If the pawn loan does not re-pay the pawnbroker within the agreed-upon time limit, the pawnbroker can sell the item to another customer to recoup the money they loaned to the original customer. It is now law to present some form of identification when bringing invaluable items to a pawn shop. This is to prevent pawnshops from unknowingly accepting stolen items.
Many police departments advise burglary victims to visit their local pawnshops to see if they can locate their stolen items. In most cases, pawnshops are required to give a list of all newly pawned items and their serial number to the police. This will enable the police to determine if any of the items have been reported stolen.
The amount of time and interest rate that pawnshops offer to customers is governed by law and highly regulated. Pawnshops have the same licenses as banks. Unlike other lenders, pawnbrokers are not obligated to report defaulted loans on the customer's credit report.

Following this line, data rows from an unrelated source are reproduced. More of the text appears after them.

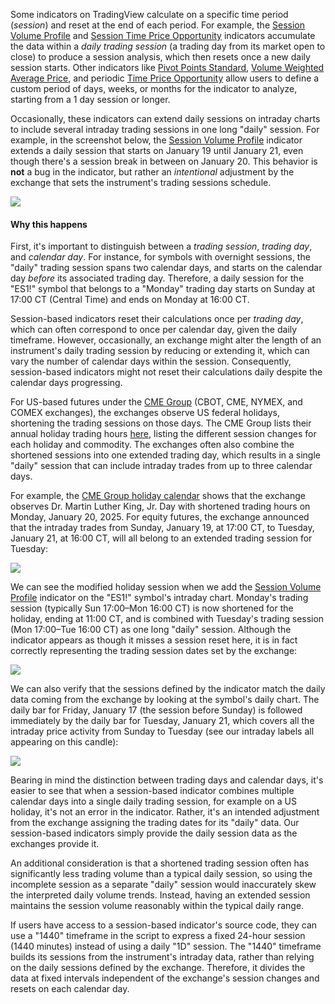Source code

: Some indicators on TradingView calculate on a specific time period (_session_) and reset at the end of each period. For example, the [](https://www.tradingview.com/support/solutions/43000703072-session-volume-profile/)[Session Volume Profile](https://www.tradingview.com/support/solutions/43000703072-session-volume-profile/) and [](https://www.tradingview.com/support/solutions/43000719900-session-time-price-opportunity-stpo-indicator/)[Session Time Price Opportunity](https://www.tradingview.com/support/solutions/43000719900-session-time-price-opportunity-stpo-indicator/) indicators accumulate the data within a _daily trading session_ (a trading day from its market open to close) to produce a session analysis, which then resets once a new daily session starts. Other indicators like [](https://www.tradingview.com/support/solutions/43000521824-pivot-points-standard/)[Pivot Points Standard](https://www.tradingview.com/support/solutions/43000521824-pivot-points-standard/), [](https://www.tradingview.com/support/solutions/43000502018-volume-weighted-average-price-vwap/)[Volume Weighted Average Price](https://www.tradingview.com/support/solutions/43000502018-volume-weighted-average-price-vwap/), and periodic [](https://www.tradingview.com/support/solutions/43000713306-time-price-opportunity-tpo-indicator/)[Time Price Opportunity](https://www.tradingview.com/support/solutions/43000713306-time-price-opportunity-tpo-indicator/) allow users to define a custom period of days, weeks, or months for the indicator to analyze, starting from a 1 day session or longer.

Occasionally, these indicators can extend daily sessions on intraday charts to include several intraday trading sessions in one long "daily" session. For example, in the screenshot below, the [Session Volume Profile](https://www.tradingview.com/support/solutions/43000703072-session-volume-profile/) indicator extends a daily session that starts on January 19 until January 21, even though there's a session break in between on January 20. This behavior is **not** a bug in the indicator, but rather an _intentional_ adjustment by the exchange that sets the instrument's trading sessions schedule.

![](https://s3.amazonaws.com/cdn.freshdesk.com/data/helpdesk/attachments/production/43542727489/original/E8hIjPdmoUNWC_5SmpOgyaiyfo_P-dsFPA.png?1740423414)

#### Why this happens

First, it's important to distinguish between a _trading session_, _trading day_, and _calendar day_. For instance, for symbols with overnight sessions, the "daily" trading session spans two calendar days, and starts on the calendar day _before_ its associated trading day. Therefore, a daily session for the "ES1!" symbol that belongs to a "Monday" trading day starts on Sunday at 17:00 CT (Central Time) and ends on Monday at 16:00 CT.

Session-based indicators reset their calculations once per _trading day_, which can often correspond to once per calendar day, given the daily timeframe. However, occasionally, an exchange might alter the length of an instrument's daily trading session by reducing or extending it, which can vary the number of calendar days within the session. Consequently, session-based indicators might not reset their calculations daily despite the calendar days progressing.

For US-based futures under the [](https://www.cmegroup.com/markets/products.html)[CME Group](https://www.cmegroup.com/markets/products.html) (CBOT, CME, NYMEX, and COMEX exchanges), the exchanges observe US federal holidays, shortening the trading sessions on those days. The CME Group lists their annual holiday trading hours [](https://www.cmegroup.com/trading-hours.html)[here](https://www.cmegroup.com/trading-hours.html), listing the different session changes for each holiday and commodity. The exchanges often also combine the shortened sessions into one extended trading day, which results in a single "daily" session that can include intraday trades from up to three calendar days.

For example, the [](https://www.cmegroup.com/trading-hours.html#tradeDate=2025-01-20)[CME Group holiday calendar](https://www.cmegroup.com/trading-hours.html#tradeDate=2025-01-20) shows that the exchange observes Dr. Martin Luther King, Jr. Day with shortened trading hours on Monday, January 20, 2025. For equity futures, the exchange announced that the intraday trades from Sunday, January 19, at 17:00 CT, to Tuesday, January 21, at 16:00 CT, will all belong to an extended trading session for Tuesday:

![](https://s3.amazonaws.com/cdn.freshdesk.com/data/helpdesk/attachments/production/43542728312/original/q8zX7QSNcEl1u887DqNKWPJk-d_s-4yXEg.png?1740423681)

We can see the modified holiday session when we add the [](https://www.tradingview.com/support/solutions/43000703072-session-volume-profile/)[Session Volume Profile](https://www.tradingview.com/support/solutions/43000703072-session-volume-profile/) indicator on the "ES1!" symbol's intraday chart. Monday's trading session (typically Sun 17:00–Mon 16:00 CT) is now shortened for the holiday, ending at 11:00 CT, and is combined with Tuesday's trading session (Mon 17:00–Tue 16:00 CT) as one long "daily" session. Although the indicator appears as though it misses a session reset here, it is in fact correctly representing the trading session dates set by the exchange:

![](https://s3.amazonaws.com/cdn.freshdesk.com/data/helpdesk/attachments/production/43542728482/original/5IbZppG8qTumT92hJMUXPGTCmLKUf1nO5w.png?1740423738)

We can also verify that the sessions defined by the indicator match the daily data coming from the exchange by looking at the symbol's daily chart. The daily bar for Friday, January 17 (the session before Sunday) is followed immediately by the daily bar for Tuesday, January 21, which covers all the intraday price activity from Sunday to Tuesday (see our intraday labels all appearing on this candle):

![](https://s3.amazonaws.com/cdn.freshdesk.com/data/helpdesk/attachments/production/43542728698/original/yDuDhW-GeBvmAFU8WzdCl12ECr79YbNT0w.png?1740423802)

Bearing in mind the distinction between trading days and calendar days, it's easier to see that when a session-based indicator combines multiple calendar days into a single daily trading session, for example on a US holiday, it's not an error in the indicator. Rather, it's an intended adjustment from the exchange assigning the trading dates for its "daily" data. Our session-based indicators simply provide the daily session data as the exchanges provide it.

An additional consideration is that a shortened trading session often has significantly less trading volume than a typical daily session, so using the incomplete session as a separate "daily" session would inaccurately skew the interpreted daily volume trends. Instead, having an extended session maintains the session volume reasonably within the typical daily range.

If users have access to a session-based indicator's source code, they can use a "1440" timeframe in the script to express a fixed 24-hour session (1440 minutes) instead of using a daily "1D" session. The "1440" timeframe builds its sessions from the instrument's intraday data, rather than relying on the daily sessions defined by the exchange. Therefore, it divides the data at fixed intervals independent of the exchange's session changes and resets on each calendar day.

As the item offered up as collateral for the loan is still in the possession of the pawnbroker, the pawnbroker will simply just put it up for sale to recoup their costs. Pawnshops also sell items that have been sold to them by customers. Some pawnshops even trade items in their shops for items brought to them by customers.
Upscale pawnshops
High-end pawnshops began to appear in the early 20th century and we are more commonly known as loan offices as the term "pawnshop" carried many negative connotations. These high-end pawnshops were often situated on the upper floors of office buildings and began to lend to upper-class white-collar citizens. These upscale pawnshops often accepted high-value items in exchange for short-term loans.

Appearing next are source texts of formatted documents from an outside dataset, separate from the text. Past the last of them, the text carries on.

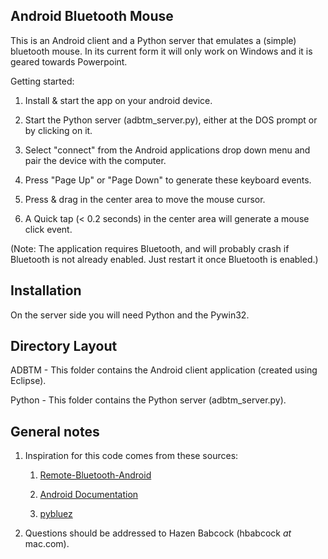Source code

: ## Android Bluetooth Mouse ##
This is an Android client and a Python server that emulates a (simple) bluetooth mouse. In its current form it will only work on Windows and it is geared towards Powerpoint.

Getting started:

1. Install & start the app on your android device. 

2. Start the Python server (adbtm_server.py), either at the DOS prompt or by clicking on it. 

3. Select "connect" from the Android applications drop down menu and pair the device with the computer.

4. Press "Page Up" or "Page Down" to generate these keyboard events.

5. Press & drag in the center area to move the mouse cursor.

6. A Quick tap (< 0.2 seconds) in the center area will generate a mouse click event.

(Note: The application requires Bluetooth, and will probably crash if Bluetooth is not already enabled. Just restart it once Bluetooth is enabled.)

## Installation ##
On the server side you will need Python and the Pywin32.

## Directory Layout ##
ADBTM - This folder contains the Android client application (created using Eclipse).

Python - This folder contains the Python server (adbtm_server.py).

## General notes ##
1. Inspiration for this code comes from these sources:

   1. [Remote-Bluetooth-Android](https://github.com/luugiathuy/Remote-Bluetooth-Android)
   
   2. [Android Documentation](http://developer.android.com/guide/topics/connectivity/bluetooth.html)
   
   3. [pybluez](https://code.google.com/p/pybluez/)

2. Questions should be addressed to Hazen Babcock (hbabcock _at_ mac.com).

The loans were often used to deal with business revenue shortfalls and fiscal challenges.
Getting the loan
When an item is brought into a pawnshop the pawnbroker assesses the item based on its condition and marketability. The item will get examined for flaws, scratches, and damages. The pawnbroker also assesses the supply and demand of the type of item within the community.
If the pawnshop already has many of the same items, they will only accept the higher-quality versions, turn down the item or offer a low price. Pawnbrokers use various guidebooks, catalogs, search engines and rely on their own experience when assessing the value of items. Many pawnbrokers have trained in the identification of special stones such as diamonds or employ specialists to assist.
Repaying the loan
Customers have two choices when repaying a loan
1. Return to the pawnshop to repay the loan amount with the interest before the agreed-upon deadline and get to take home the item offered up as collateral.
2. Don't return to the pawnshop and the item becomes the property of the pawnshop. Besides losing your item, there are no other consequences.